**Records from a collection**
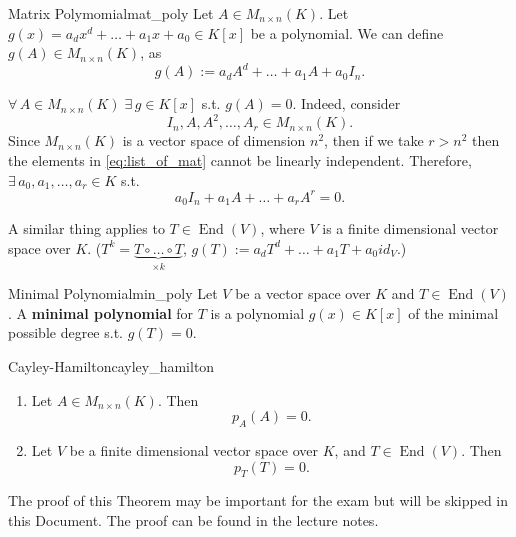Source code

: \begin{definition}{Matrix Polymomial}{mat_poly}
	Let $A \in M_{n \times n}(K)$. Let $g(x) = a_dx^d + \hdots + a_1x + a_0 \in K[x]$ be a polynomial. We can define $g(A) \in M_{n \times n}(K)$, as
	\[
		g(A) := a_d A^d + \hdots + a_1 A + a_0 I_n.
	\]
\end{definition}

\begin{remark}
	$\forall \, A \in M_{n \times n}(K) \; \exists \, g \in K[x]$ s.t. $g(A) = 0$. Indeed, consider
	\begin{equation}
		\label{eq:list_of_mat}
		I_n, A, A^2, \hdots , A_r \in M_{n \times n}(K).
	\end{equation} 
	Since $M_{n \times n}(K)$ is a vector space of dimension $n^2$, then if we take $r > n^2$ then the elements in \eqref{eq:list_of_mat} cannot be linearly independent. Therefore, $\exists \, a_0, a_1, \hdots , a_r \in K$ s.t. 
	\[
		a_0I_n + a_1 A + \hdots + a_r A^r = 0.
	\]
	
	A similar thing applies to $T \in \operatorname{End}(V)$, where $V$ is a finite dimensional vector space over $K$. ($T^k = \underbrace{T \circ \hdots \circ T}_{\displaystyle \times k}$, $g(T) := a_d T^d + \hdots + a_1 T + a_0 id_V $.)
\end{remark}

\begin{definition}{Minimal Polynomial}{min_poly}
	Let $V$ be a vector space over $K$ and $T \in \operatorname{End}(V)$. A \textbf{minimal polynomial} for $T$ is a polynomial $g(x) \in K[x]$ of the minimal possible degree s.t. $g(T) = 0$.
\end{definition}

\begin{theorem}{Cayley-Hamilton}{cayley_hamilton}
	\begin{enumerate}
		\item Let $A \in M_{n \times n}(K)$. Then
		\[
			p_A(A) = 0.
		\]		
		\item Let $V$ be a finite dimensional vector space over $K$, and $T \in \operatorname{End}(V)$. Then
		\[
			p_T(T) = 0.
		\]
	\end{enumerate}
\end{theorem}

The proof of this Theorem may be important for the exam but will be skipped in this Document. The proof can be found in the lecture notes.















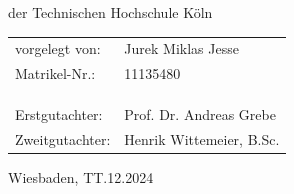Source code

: \begin{titlepage}
    der Technischen Hochschule Köln
    \vfill
    \begin{tabular}{@{}ll}
        vorgelegt von:   & Jurek Miklas Jesse                             \\
        Matrikel-Nr.:    & 11135480                                       \\
        \\
        \\
        \\
        Erstgutachter: & Prof. Dr. Andreas Grebe                        \\
        Zweitgutachter:  & Henrik Wittemeier, B.Sc.
    \end{tabular}
    \vfill
    Wiesbaden, TT.12.2024%
    \rmfamily%
\end{titlepage}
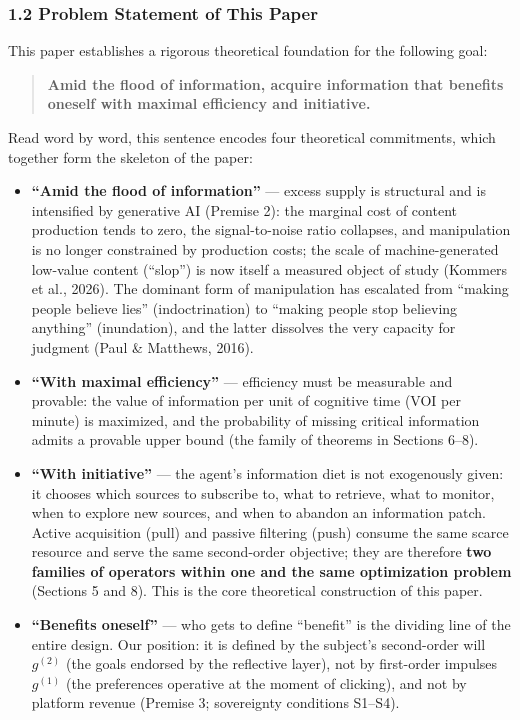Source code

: \documentclass[
  11pt]{article}
\providecommand{\tightlist}{%
  \setlength{\itemsep}{0pt}\setlength{\parskip}{0pt}}
\begin{document}
\subsubsection{1.2 Problem Statement of This
Paper}\label{problem-statement-of-this-paper}

This paper establishes a rigorous theoretical foundation for the
following goal:

\begin{quote}
\textbf{Amid the flood of information, acquire information that benefits
oneself with maximal efficiency and initiative.}
\end{quote}

Read word by word, this sentence encodes four theoretical commitments,
which together form the skeleton of the paper:

\begin{itemize}
\tightlist
\item
  \textbf{``Amid the flood of information''} --- excess supply is
  structural and is intensified by generative AI (Premise 2): the
  marginal cost of content production tends to zero, the signal-to-noise
  ratio collapses, and manipulation is no longer constrained by
  production costs; the scale of machine-generated low-value content
  (``slop'') is now itself a measured object of study (Kommers et al.,
  2026). The dominant form of manipulation has escalated from ``making
  people believe lies'' (indoctrination) to ``making people stop
  believing anything'' (inundation), and the latter dissolves the very
  capacity for judgment (Paul \& Matthews, 2016).
\item
  \textbf{``With maximal efficiency''} --- efficiency must be measurable
  and provable: the value of information per unit of cognitive time (VOI
  per minute) is maximized, and the probability of missing critical
  information admits a provable upper bound (the family of theorems in
  Sections 6--8).
\item
  \textbf{``With initiative''} --- the agent's information diet is not
  exogenously given: it chooses which sources to subscribe to, what to
  retrieve, what to monitor, when to explore new sources, and when to
  abandon an information patch. Active acquisition (pull) and passive
  filtering (push) consume the same scarce resource and serve the same
  second-order objective; they are therefore \textbf{two families of
  operators within one and the same optimization problem} (Sections 5
  and 8). This is the core theoretical construction of this paper.
\item
  \textbf{``Benefits oneself''} --- who gets to define ``benefit'' is
  the dividing line of the entire design. Our position: it is defined by
  the subject's second-order will \(g^{(2)}\) (the goals endorsed by the
  reflective layer), not by first-order impulses \(g^{(1)}\) (the
  preferences operative at the moment of clicking), and not by platform
  revenue (Premise 3; sovereignty conditions S1--S4).
\end{itemize}
\end{document}
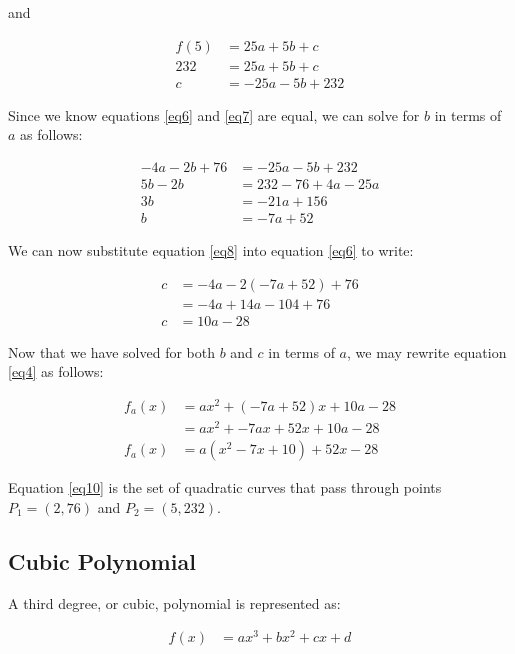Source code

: \documentclass[preview,border=3mm]{article}
\begin{document}
\noindent
and

\begin{align}
    f(5) &= 25a + 5b + c \nonumber \\
    232  &= 25a + 5b + c \nonumber \\
    c    &= -25a - 5b + 232 \label{eq7}
\end{align}

\noindent
Since we know equations \ref{eq6} and \ref{eq7} are equal, we can solve for $b$
in terms of $a$ as follows:

\begin{align}
    -4a - 2b + 76 &= -25a - 5b + 232 \nonumber \\
    5b - 2b       &= 232 - 76 + 4a - 25a \nonumber \\
    3b            &= -21a + 156 \nonumber\\
    b             &= -7a + 52 \label{eq8}
\end{align}

\noindent
We can now substitute equation \ref{eq8} into equation \ref{eq6} to write:

\begin{align}
    c &= -4a - 2(-7a + 52) + 76 \nonumber \\
      &= -4a + 14a - 104 + 76 \nonumber \\
    c &= 10a - 28 \label{eq9}
\end{align}

\noindent
Now that we have solved for both $b$ and $c$ in terms of $a$, we may rewrite
equation \ref{eq4} as follows:

\begin{align}
    f_a(x) &= ax^2 + (-7a + 52)x + 10a - 28 \nonumber \\
           &= ax^2 + -7ax + 52x + 10a - 28 \nonumber \\
    f_a(x) &= a(x^2 - 7x + 10) + 52x - 28 \label{eq10}
\end{align}

\noindent
Equation \ref{eq10} is the set of quadratic curves that pass through points
$P_1 = (2, 76)$ and $P_2 = (5, 232)$.


\subsection{Cubic Polynomial}

\noindent
A third degree, or cubic, polynomial is represented as:

\begin{align}
    f(x) &= ax^3 + bx^2 + cx + d \label{eq11}
\end{align}
\end{document}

**Exercise details**
An exact copy of every entry above is needed, minus the pictures.

**Output for this task**
Source code

: \begin{definition}{Matrix Polymomial}{mat_poly}
	Let $A \in M_{n \times n}(K)$. Let $g(x) = a_dx^d + \hdots + a_1x + a_0 \in K[x]$ be a polynomial. We can define $g(A) \in M_{n \times n}(K)$, as
	\[
		g(A) := a_d A^d + \hdots + a_1 A + a_0 I_n.
	\]
\end{definition}

\begin{remark}
	$\forall \, A \in M_{n \times n}(K) \; \exists \, g \in K[x]$ s.t. $g(A) = 0$. Indeed, consider
	\begin{equation}
		\label{eq:list_of_mat}
		I_n, A, A^2, \hdots , A_r \in M_{n \times n}(K).
	\end{equation} 
	Since $M_{n \times n}(K)$ is a vector space of dimension $n^2$, then if we take $r > n^2$ then the elements in \eqref{eq:list_of_mat} cannot be linearly independent. Therefore, $\exists \, a_0, a_1, \hdots , a_r \in K$ s.t. 
	\[
		a_0I_n + a_1 A + \hdots + a_r A^r = 0.
	\]
	
	A similar thing applies to $T \in \operatorname{End}(V)$, where $V$ is a finite dimensional vector space over $K$. ($T^k = \underbrace{T \circ \hdots \circ T}_{\displaystyle \times k}$, $g(T) := a_d T^d + \hdots + a_1 T + a_0 id_V $.)
\end{remark}

\begin{definition}{Minimal Polynomial}{min_poly}
	Let $V$ be a vector space over $K$ and $T \in \operatorname{End}(V)$. A \textbf{minimal polynomial} for $T$ is a polynomial $g(x) \in K[x]$ of the minimal possible degree s.t. $g(T) = 0$.
\end{definition}

\begin{theorem}{Cayley-Hamilton}{cayley_hamilton}
	\begin{enumerate}
		\item Let $A \in M_{n \times n}(K)$. Then
		\[
			p_A(A) = 0.
		\]		
		\item Let $V$ be a finite dimensional vector space over $K$, and $T \in \operatorname{End}(V)$. Then
		\[
			p_T(T) = 0.
		\]
	\end{enumerate}
\end{theorem}

The proof of this Theorem may be important for the exam but will be skipped in this Document. The proof can be found in the lecture notes.















Source code

: \begin{titlepage}
    der Technischen Hochschule Köln
    \vfill
    \begin{tabular}{@{}ll}
        vorgelegt von:   & Jurek Miklas Jesse                             \\
        Matrikel-Nr.:    & 11135480                                       \\
        \\
        \\
        \\
        Erstgutachter: & Prof. Dr. Andreas Grebe                        \\
        Zweitgutachter:  & Henrik Wittemeier, B.Sc.
    \end{tabular}
    \vfill
    Wiesbaden, TT.12.2024%
    \rmfamily%
\end{titlepage}
Source code

: \documentclass[
  11pt]{article}
\providecommand{\tightlist}{%
  \setlength{\itemsep}{0pt}\setlength{\parskip}{0pt}}
\begin{document}
\subsubsection{1.2 Problem Statement of This
Paper}\label{problem-statement-of-this-paper}

This paper establishes a rigorous theoretical foundation for the
following goal:

\begin{quote}
\textbf{Amid the flood of information, acquire information that benefits
oneself with maximal efficiency and initiative.}
\end{quote}

Read word by word, this sentence encodes four theoretical commitments,
which together form the skeleton of the paper:

\begin{itemize}
\tightlist
\item
  \textbf{``Amid the flood of information''} --- excess supply is
  structural and is intensified by generative AI (Premise 2): the
  marginal cost of content production tends to zero, the signal-to-noise
  ratio collapses, and manipulation is no longer constrained by
  production costs; the scale of machine-generated low-value content
  (``slop'') is now itself a measured object of study (Kommers et al.,
  2026). The dominant form of manipulation has escalated from ``making
  people believe lies'' (indoctrination) to ``making people stop
  believing anything'' (inundation), and the latter dissolves the very
  capacity for judgment (Paul \& Matthews, 2016).
\item
  \textbf{``With maximal efficiency''} --- efficiency must be measurable
  and provable: the value of information per unit of cognitive time (VOI
  per minute) is maximized, and the probability of missing critical
  information admits a provable upper bound (the family of theorems in
  Sections 6--8).
\item
  \textbf{``With initiative''} --- the agent's information diet is not
  exogenously given: it chooses which sources to subscribe to, what to
  retrieve, what to monitor, when to explore new sources, and when to
  abandon an information patch. Active acquisition (pull) and passive
  filtering (push) consume the same scarce resource and serve the same
  second-order objective; they are therefore \textbf{two families of
  operators within one and the same optimization problem} (Sections 5
  and 8). This is the core theoretical construction of this paper.
\item
  \textbf{``Benefits oneself''} --- who gets to define ``benefit'' is
  the dividing line of the entire design. Our position: it is defined by
  the subject's second-order will \(g^{(2)}\) (the goals endorsed by the
  reflective layer), not by first-order impulses \(g^{(1)}\) (the
  preferences operative at the moment of clicking), and not by platform
  revenue (Premise 3; sovereignty conditions S1--S4).
\end{itemize}
\end{document}
Source code

: \documentclass[preview,border=3mm]{article}
\begin{document}
\noindent
and

\begin{align}
    f(5) &= 25a + 5b + c \nonumber \\
    232  &= 25a + 5b + c \nonumber \\
    c    &= -25a - 5b + 232 \label{eq7}
\end{align}

\noindent
Since we know equations \ref{eq6} and \ref{eq7} are equal, we can solve for $b$
in terms of $a$ as follows:

\begin{align}
    -4a - 2b + 76 &= -25a - 5b + 232 \nonumber \\
    5b - 2b       &= 232 - 76 + 4a - 25a \nonumber \\
    3b            &= -21a + 156 \nonumber\\
    b             &= -7a + 52 \label{eq8}
\end{align}

\noindent
We can now substitute equation \ref{eq8} into equation \ref{eq6} to write:

\begin{align}
    c &= -4a - 2(-7a + 52) + 76 \nonumber \\
      &= -4a + 14a - 104 + 76 \nonumber \\
    c &= 10a - 28 \label{eq9}
\end{align}

\noindent
Now that we have solved for both $b$ and $c$ in terms of $a$, we may rewrite
equation \ref{eq4} as follows:

\begin{align}
    f_a(x) &= ax^2 + (-7a + 52)x + 10a - 28 \nonumber \\
           &= ax^2 + -7ax + 52x + 10a - 28 \nonumber \\
    f_a(x) &= a(x^2 - 7x + 10) + 52x - 28 \label{eq10}
\end{align}

\noindent
Equation \ref{eq10} is the set of quadratic curves that pass through points
$P_1 = (2, 76)$ and $P_2 = (5, 232)$.


\subsection{Cubic Polynomial}

\noindent
A third degree, or cubic, polynomial is represented as:

\begin{align}
    f(x) &= ax^3 + bx^2 + cx + d \label{eq11}
\end{align}
\end{document}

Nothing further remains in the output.